What's the best way to deal with Antiforgery on methods with ValidateAntiForgeryTokenAttribute
attribute while calling from a non-browser client, say WinForm
?
Based on what I know, below is how anti forgery works:
A hidden input field is added to the page, e.g.
A cookie with the same name is also sent to the client
On the next request, both the cookie and the hidden input field is sent to server. Server calls
AntiForgery.Validate(token, cookie)
to confirm that the request is legit.
All works fine in a web app. It doesn't seem to work in WinForm. Here is what I do:
- Using
HttpClient
, I do a get to a page containing the token. - I parse the page and grab the hidden input field. I also pick up the cookie.
- I pass the cookie as is. On top of that, I add a new header
__RequestVerificationToken
with value from the hidden field. - I step into the server code.
- The
AntiForgery.Validate(xx,yy)
fails with error: The provided anti-forgery token was meant for user X, but the current user is Y.

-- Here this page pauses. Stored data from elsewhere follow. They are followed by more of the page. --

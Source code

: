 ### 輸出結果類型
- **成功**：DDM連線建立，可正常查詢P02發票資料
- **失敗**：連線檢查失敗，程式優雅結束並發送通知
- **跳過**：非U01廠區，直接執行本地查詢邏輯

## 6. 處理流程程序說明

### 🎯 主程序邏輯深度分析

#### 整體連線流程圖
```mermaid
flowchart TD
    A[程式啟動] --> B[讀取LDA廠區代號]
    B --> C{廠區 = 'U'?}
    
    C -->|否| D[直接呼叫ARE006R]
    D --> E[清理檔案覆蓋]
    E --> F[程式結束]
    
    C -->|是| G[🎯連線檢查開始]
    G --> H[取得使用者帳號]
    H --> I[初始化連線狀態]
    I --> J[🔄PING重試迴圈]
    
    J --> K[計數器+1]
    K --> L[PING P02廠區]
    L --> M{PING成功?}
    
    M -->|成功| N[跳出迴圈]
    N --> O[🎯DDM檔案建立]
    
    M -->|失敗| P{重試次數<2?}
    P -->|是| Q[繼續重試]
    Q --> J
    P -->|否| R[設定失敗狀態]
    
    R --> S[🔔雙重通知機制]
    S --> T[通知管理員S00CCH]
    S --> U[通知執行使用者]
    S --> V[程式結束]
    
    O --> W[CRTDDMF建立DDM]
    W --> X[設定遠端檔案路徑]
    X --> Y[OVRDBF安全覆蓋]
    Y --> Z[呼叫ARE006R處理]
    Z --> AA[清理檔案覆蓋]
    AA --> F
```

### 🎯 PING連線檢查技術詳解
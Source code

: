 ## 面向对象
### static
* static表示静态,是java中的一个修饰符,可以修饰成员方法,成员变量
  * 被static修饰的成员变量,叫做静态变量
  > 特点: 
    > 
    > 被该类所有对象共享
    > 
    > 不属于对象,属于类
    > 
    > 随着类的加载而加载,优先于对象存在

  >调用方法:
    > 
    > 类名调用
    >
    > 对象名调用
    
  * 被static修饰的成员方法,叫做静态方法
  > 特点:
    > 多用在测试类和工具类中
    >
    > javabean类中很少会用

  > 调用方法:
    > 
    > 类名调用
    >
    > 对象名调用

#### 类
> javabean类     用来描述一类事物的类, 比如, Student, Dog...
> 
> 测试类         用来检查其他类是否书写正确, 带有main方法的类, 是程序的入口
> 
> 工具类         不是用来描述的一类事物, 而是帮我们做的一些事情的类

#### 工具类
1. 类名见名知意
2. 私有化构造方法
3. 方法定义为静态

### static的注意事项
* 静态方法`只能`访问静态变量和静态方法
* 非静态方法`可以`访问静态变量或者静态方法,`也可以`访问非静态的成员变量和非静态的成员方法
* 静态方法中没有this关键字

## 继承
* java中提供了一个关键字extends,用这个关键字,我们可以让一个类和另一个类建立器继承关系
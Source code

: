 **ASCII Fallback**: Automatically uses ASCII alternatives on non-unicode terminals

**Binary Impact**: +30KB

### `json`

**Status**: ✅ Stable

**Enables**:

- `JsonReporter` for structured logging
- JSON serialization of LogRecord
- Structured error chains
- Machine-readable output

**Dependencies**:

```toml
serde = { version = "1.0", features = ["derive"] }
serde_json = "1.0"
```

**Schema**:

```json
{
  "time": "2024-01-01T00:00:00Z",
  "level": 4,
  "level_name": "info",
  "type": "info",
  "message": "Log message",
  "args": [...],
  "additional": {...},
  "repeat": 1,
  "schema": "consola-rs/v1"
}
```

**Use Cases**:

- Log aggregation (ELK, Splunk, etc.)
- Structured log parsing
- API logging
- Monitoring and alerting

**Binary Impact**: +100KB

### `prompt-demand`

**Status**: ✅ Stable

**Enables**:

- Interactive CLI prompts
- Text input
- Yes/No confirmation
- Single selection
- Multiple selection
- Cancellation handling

I figured it out. It needs Forms Authentication to be done prior and pass the cookies in subsequent WebAPI calls. So here's the revised flow:
1) Load the login form using HttpWebRequest (GET)
2) Do a POST on the login form using credentials. Do supply a cookiecontainer in HttpWebRequest
3) The cookiecontainer now contains the Auth cookies and __RequestVerificationToken
4) Grab the __RequestVerificationToken from any subsequent GET or even from the output from login result
5) For the WebAPI Post call, pass the cookiecontainer as is. Also include a header __RequestVerificationToken with value from prev step.